Excerpts from a dataset:
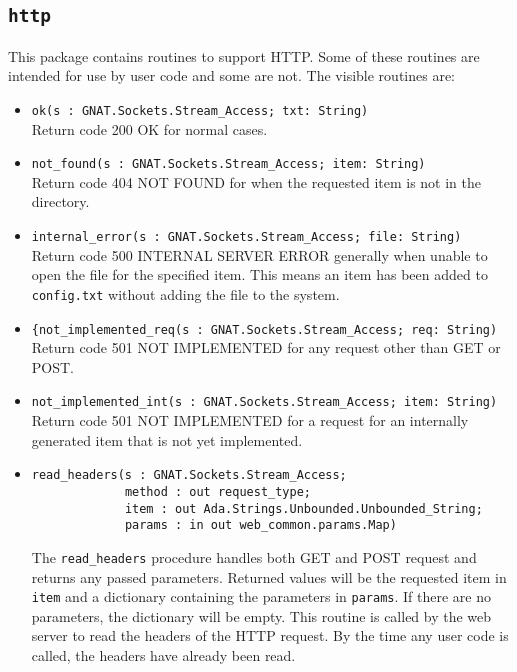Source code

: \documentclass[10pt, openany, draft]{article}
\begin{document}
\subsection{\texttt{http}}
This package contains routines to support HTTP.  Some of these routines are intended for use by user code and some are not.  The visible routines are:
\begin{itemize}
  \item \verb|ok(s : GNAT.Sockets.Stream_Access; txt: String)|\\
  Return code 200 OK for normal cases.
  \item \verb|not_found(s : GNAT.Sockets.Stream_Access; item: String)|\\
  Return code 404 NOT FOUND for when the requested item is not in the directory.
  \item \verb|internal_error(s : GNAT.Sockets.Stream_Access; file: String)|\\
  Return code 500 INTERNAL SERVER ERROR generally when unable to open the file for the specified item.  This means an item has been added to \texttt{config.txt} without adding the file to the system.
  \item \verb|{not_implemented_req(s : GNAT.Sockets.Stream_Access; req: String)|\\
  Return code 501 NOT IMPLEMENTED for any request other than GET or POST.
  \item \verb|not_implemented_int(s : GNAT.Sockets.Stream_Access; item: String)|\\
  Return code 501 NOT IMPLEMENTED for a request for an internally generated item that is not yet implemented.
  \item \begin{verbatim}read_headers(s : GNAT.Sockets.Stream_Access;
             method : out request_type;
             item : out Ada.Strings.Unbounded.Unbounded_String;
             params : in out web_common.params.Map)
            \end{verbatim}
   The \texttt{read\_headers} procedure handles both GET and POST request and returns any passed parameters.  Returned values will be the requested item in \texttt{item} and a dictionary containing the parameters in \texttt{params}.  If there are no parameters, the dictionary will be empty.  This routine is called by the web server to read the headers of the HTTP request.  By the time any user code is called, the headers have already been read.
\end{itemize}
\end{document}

* * *

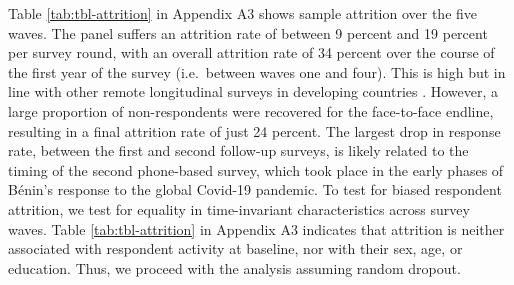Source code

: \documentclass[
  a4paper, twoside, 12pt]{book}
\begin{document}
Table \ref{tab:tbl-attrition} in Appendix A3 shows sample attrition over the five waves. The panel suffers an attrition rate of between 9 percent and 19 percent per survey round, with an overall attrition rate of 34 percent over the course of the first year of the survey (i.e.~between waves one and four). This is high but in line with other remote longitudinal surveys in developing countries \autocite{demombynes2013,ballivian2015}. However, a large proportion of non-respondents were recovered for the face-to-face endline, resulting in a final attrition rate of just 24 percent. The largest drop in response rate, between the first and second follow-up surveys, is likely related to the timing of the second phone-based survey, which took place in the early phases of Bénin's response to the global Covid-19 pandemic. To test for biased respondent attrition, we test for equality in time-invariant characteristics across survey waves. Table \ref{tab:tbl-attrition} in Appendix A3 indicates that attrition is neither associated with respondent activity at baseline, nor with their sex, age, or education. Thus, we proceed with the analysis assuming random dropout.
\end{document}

- [Exercise instructions] Determine the number of lines in the records that contain the word "Sockets", and provide that number alone.

- [Response to the exercise] 6